### [INSTRUCTIONS FOR THE TASK]
Work out how many lines in the data below contain the string "local", and reply with that figure alone.

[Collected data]
::::::::

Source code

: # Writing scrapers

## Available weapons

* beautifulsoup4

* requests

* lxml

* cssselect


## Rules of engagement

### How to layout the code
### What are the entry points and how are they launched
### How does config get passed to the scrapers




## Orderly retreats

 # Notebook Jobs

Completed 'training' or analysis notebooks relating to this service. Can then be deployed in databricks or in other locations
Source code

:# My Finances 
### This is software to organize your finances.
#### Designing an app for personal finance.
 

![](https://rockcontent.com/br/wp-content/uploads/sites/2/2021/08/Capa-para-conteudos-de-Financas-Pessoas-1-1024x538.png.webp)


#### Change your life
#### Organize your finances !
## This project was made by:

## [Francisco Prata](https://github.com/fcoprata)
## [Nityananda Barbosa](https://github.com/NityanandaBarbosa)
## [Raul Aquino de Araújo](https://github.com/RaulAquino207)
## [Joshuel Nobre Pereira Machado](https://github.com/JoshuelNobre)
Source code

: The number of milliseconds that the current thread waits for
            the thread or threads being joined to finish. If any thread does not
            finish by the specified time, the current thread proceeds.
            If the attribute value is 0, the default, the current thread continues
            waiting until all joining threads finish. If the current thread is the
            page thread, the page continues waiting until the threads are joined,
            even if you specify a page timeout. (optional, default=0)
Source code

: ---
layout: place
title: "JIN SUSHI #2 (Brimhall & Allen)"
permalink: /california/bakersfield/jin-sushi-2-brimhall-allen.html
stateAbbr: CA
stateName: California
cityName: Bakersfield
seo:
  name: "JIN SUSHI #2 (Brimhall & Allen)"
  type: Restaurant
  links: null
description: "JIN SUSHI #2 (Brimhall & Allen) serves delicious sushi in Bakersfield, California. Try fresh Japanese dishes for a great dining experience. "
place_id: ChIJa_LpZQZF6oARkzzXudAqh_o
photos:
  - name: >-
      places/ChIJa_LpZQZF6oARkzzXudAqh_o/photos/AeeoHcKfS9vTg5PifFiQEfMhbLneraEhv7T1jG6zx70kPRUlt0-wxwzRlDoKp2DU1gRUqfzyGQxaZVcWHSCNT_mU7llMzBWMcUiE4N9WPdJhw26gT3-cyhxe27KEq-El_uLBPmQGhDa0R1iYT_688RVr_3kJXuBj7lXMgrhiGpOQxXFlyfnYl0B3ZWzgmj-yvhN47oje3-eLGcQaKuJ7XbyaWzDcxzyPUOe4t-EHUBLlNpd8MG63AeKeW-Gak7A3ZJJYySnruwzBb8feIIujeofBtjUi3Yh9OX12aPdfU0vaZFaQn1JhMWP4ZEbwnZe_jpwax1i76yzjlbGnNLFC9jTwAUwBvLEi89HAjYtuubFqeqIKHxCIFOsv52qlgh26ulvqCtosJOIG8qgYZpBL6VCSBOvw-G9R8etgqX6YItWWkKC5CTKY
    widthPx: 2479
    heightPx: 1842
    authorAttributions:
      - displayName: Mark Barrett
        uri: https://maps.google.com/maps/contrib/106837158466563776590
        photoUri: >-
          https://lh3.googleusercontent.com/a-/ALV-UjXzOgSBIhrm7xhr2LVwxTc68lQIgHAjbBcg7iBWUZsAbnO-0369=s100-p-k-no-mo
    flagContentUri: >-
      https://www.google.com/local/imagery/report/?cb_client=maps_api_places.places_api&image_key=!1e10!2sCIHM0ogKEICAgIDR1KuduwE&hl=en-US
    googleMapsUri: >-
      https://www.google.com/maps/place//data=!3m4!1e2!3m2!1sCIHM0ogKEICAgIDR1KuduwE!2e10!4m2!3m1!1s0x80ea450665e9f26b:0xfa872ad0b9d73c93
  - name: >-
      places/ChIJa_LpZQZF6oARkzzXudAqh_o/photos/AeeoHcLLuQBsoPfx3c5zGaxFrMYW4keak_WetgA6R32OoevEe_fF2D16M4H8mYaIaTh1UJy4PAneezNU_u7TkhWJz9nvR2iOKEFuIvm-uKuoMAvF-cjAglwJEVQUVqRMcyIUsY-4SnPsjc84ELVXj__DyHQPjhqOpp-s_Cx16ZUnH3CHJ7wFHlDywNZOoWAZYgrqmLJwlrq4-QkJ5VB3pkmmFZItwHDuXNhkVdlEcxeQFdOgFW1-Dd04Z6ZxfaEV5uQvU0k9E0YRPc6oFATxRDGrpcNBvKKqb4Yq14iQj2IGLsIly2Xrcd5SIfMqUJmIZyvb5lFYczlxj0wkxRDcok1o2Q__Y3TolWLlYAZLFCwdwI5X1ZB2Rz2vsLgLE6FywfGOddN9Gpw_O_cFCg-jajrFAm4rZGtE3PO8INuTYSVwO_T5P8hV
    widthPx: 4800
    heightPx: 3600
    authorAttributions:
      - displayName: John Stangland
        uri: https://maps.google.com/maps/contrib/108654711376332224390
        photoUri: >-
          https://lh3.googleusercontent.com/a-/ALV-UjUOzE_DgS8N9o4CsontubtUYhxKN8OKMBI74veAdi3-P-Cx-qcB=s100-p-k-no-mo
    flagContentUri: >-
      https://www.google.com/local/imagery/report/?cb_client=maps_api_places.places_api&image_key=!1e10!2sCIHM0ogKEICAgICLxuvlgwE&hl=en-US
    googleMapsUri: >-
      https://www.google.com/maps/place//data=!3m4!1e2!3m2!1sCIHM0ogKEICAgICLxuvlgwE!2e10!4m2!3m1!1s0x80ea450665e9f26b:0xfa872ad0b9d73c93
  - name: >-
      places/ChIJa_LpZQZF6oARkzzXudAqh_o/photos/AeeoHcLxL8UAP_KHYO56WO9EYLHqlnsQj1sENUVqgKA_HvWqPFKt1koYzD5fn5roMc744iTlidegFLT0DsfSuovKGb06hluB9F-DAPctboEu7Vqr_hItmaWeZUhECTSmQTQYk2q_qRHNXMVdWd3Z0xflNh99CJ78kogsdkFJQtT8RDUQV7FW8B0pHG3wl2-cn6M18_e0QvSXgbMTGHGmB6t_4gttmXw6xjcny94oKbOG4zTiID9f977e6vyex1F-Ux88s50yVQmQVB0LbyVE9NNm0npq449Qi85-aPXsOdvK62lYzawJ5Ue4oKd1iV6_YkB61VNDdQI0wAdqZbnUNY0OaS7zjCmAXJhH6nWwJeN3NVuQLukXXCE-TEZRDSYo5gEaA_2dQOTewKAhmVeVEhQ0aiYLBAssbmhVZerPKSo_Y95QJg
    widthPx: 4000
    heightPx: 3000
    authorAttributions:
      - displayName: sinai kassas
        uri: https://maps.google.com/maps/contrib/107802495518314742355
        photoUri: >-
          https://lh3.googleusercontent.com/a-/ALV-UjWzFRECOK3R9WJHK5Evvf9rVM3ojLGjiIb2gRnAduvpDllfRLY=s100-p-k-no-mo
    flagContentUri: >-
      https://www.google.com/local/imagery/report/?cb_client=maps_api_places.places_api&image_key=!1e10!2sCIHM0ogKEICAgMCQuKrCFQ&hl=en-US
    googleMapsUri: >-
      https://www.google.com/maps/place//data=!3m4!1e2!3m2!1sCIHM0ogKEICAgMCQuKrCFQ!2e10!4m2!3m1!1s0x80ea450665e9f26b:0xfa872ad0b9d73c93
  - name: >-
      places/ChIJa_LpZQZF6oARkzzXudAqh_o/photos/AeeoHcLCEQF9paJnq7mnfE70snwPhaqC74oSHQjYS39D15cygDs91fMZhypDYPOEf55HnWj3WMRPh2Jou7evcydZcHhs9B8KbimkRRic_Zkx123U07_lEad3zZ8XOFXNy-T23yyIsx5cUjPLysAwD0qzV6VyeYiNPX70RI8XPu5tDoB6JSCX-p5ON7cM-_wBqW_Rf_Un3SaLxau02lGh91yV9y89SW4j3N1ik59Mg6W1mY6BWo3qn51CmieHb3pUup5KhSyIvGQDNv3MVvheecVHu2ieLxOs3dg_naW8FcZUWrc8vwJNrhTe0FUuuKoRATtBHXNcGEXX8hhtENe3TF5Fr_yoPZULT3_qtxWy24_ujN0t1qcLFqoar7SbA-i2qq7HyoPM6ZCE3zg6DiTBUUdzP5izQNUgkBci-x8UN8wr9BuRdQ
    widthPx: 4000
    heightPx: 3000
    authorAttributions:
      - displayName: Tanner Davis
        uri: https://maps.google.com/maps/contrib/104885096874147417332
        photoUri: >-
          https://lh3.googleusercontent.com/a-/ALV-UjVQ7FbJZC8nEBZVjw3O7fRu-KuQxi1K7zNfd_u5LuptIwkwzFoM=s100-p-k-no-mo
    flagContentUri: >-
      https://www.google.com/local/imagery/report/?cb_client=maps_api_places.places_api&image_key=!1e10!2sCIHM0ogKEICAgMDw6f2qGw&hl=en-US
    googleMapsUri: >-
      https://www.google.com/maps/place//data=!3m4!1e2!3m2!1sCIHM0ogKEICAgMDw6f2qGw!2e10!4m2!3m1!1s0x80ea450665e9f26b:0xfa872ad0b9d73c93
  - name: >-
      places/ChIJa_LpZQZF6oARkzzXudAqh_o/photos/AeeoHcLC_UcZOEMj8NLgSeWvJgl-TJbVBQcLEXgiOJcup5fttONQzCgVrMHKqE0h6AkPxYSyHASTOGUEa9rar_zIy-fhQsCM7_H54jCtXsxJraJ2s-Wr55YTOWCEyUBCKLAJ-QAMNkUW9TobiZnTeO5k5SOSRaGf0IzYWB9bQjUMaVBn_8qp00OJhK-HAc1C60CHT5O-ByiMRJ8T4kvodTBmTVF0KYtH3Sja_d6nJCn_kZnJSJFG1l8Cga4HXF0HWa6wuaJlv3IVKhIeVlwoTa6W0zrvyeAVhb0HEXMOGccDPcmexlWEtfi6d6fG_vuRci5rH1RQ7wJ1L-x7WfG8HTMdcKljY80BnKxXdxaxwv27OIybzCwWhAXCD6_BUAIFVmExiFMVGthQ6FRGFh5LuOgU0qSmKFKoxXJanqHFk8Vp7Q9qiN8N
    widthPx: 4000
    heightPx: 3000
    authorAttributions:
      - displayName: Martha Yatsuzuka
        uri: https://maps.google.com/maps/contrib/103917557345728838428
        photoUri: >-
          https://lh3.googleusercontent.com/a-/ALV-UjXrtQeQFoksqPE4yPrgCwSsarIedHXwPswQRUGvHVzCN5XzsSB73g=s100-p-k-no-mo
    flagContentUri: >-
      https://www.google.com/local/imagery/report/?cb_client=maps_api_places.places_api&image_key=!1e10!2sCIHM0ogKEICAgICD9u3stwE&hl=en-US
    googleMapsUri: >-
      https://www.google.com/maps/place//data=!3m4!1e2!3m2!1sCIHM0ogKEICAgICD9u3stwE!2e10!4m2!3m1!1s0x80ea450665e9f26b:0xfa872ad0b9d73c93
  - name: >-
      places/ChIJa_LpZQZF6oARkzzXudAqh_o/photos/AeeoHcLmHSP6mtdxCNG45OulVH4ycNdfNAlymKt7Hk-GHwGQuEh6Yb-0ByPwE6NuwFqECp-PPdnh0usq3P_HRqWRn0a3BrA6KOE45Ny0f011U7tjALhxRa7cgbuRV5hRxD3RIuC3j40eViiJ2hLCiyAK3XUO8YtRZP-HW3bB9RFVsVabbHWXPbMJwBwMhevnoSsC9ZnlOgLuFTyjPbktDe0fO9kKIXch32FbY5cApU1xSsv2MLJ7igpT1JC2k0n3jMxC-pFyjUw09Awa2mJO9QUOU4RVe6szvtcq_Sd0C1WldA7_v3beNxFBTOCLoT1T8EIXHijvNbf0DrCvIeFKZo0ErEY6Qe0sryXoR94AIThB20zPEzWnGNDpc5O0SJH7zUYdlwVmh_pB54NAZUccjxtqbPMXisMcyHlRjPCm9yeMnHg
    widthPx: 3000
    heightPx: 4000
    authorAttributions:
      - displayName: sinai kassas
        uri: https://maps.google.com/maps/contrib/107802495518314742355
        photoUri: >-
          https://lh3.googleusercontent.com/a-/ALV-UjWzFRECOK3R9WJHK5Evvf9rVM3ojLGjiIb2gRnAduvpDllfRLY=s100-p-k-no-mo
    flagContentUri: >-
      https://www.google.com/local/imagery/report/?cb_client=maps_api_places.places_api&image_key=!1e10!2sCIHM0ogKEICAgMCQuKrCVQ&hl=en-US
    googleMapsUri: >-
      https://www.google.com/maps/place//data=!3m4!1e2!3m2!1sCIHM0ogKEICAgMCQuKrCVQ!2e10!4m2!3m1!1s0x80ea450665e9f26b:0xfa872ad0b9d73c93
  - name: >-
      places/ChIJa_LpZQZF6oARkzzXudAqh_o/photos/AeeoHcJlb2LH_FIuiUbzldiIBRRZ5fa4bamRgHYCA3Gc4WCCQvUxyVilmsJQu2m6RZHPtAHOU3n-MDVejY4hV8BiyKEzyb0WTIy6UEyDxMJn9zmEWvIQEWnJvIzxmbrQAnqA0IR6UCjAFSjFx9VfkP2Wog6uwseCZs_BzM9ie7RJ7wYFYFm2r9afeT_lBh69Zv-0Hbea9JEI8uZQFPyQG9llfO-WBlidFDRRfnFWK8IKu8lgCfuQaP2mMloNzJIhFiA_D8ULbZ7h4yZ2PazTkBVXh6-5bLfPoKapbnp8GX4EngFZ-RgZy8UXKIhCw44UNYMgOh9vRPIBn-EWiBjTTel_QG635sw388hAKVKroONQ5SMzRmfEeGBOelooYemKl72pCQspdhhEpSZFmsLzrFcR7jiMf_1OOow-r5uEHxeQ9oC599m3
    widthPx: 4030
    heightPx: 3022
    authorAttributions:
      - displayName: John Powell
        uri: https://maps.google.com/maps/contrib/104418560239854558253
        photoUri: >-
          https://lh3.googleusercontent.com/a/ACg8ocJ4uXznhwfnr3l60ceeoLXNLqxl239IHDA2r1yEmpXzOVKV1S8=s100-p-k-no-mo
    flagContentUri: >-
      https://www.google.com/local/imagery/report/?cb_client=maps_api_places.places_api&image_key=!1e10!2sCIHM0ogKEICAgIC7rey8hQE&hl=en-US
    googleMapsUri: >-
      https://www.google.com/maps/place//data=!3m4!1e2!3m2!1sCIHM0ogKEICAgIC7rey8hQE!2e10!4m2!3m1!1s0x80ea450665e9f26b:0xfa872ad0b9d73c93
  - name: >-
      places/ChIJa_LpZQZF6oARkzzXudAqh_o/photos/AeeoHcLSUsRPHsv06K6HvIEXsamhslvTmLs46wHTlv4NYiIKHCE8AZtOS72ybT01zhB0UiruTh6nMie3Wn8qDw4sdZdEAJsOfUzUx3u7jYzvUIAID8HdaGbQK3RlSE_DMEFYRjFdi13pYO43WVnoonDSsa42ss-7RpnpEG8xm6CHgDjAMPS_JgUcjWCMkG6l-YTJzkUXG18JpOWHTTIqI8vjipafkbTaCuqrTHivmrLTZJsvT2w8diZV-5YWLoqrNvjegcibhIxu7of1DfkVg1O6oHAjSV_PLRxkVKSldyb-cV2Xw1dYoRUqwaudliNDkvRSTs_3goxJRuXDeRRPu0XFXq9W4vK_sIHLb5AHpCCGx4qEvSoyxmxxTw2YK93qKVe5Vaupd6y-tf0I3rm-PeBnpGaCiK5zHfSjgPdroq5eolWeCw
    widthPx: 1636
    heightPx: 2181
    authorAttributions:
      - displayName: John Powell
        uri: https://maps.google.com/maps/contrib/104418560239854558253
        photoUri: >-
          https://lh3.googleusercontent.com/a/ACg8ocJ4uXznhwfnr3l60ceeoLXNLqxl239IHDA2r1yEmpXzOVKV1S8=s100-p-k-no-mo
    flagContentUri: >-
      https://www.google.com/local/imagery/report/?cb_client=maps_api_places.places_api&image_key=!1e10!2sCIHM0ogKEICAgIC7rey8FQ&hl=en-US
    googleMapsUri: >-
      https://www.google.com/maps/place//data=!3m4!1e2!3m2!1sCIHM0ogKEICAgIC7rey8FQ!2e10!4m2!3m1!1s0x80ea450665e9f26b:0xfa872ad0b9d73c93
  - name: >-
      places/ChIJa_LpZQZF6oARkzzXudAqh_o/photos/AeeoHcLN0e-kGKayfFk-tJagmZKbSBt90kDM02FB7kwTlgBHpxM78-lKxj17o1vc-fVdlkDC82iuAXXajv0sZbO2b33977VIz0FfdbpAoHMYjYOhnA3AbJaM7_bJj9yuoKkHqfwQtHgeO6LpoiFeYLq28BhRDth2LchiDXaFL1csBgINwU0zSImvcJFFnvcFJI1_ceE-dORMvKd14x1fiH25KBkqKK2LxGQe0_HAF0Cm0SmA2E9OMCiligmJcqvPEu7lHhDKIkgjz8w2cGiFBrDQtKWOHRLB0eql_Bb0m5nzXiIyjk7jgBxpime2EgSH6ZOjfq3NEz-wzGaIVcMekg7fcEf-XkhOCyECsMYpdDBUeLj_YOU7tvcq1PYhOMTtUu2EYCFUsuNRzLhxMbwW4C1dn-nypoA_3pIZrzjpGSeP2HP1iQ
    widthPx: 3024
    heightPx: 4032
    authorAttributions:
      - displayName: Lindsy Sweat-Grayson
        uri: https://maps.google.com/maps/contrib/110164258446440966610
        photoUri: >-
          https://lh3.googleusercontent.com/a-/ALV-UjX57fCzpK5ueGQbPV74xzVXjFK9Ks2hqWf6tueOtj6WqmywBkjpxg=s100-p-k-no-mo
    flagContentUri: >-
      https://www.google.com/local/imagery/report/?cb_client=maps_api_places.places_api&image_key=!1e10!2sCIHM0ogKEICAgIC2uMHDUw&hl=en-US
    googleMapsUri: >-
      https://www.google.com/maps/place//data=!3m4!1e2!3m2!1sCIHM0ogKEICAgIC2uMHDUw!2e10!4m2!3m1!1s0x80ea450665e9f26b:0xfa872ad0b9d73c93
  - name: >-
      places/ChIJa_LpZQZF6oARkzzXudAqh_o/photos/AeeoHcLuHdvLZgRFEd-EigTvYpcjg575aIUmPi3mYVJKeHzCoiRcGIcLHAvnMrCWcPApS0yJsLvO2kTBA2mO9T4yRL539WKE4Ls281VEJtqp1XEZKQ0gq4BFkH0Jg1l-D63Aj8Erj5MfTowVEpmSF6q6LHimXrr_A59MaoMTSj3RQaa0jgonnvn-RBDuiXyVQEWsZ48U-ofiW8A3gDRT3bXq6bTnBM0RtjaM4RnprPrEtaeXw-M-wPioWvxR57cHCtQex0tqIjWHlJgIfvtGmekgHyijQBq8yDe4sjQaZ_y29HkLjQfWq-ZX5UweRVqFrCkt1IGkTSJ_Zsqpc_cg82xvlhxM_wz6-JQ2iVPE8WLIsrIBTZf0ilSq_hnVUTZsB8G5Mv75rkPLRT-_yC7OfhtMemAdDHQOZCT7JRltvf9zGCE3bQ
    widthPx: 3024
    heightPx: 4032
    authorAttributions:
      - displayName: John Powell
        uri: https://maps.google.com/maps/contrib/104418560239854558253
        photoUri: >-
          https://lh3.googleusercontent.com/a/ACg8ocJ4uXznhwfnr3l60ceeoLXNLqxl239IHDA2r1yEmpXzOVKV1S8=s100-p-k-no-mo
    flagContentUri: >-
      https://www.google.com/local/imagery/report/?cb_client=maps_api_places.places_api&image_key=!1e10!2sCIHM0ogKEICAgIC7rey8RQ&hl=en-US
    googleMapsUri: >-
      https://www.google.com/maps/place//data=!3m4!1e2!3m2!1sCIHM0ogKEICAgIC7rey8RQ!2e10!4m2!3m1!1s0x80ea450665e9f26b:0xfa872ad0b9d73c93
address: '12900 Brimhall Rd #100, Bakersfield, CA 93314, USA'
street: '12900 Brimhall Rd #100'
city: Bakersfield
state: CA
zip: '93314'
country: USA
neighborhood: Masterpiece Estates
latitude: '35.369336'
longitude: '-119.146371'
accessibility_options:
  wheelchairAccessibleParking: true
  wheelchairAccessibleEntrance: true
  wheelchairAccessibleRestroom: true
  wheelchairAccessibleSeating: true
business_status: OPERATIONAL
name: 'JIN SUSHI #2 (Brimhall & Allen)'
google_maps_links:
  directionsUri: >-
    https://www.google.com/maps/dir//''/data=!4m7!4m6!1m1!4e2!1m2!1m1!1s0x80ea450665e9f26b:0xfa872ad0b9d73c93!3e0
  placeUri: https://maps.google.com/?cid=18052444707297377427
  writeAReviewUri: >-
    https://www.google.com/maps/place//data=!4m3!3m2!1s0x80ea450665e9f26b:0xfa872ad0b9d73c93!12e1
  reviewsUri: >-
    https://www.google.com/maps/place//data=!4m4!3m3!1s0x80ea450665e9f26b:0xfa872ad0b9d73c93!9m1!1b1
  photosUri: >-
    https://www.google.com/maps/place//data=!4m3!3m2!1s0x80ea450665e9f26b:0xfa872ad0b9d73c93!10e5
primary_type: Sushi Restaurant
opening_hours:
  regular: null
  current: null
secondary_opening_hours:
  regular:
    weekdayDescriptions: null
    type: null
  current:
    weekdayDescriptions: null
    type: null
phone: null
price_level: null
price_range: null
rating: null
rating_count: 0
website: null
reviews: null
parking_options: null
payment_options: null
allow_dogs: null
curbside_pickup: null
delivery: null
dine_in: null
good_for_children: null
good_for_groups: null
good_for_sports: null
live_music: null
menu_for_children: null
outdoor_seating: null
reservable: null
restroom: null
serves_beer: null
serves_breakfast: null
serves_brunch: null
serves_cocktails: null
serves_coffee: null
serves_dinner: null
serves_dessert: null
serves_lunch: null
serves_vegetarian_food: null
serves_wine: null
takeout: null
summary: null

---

::::::::

### [EXERCISE SOLUTION]
10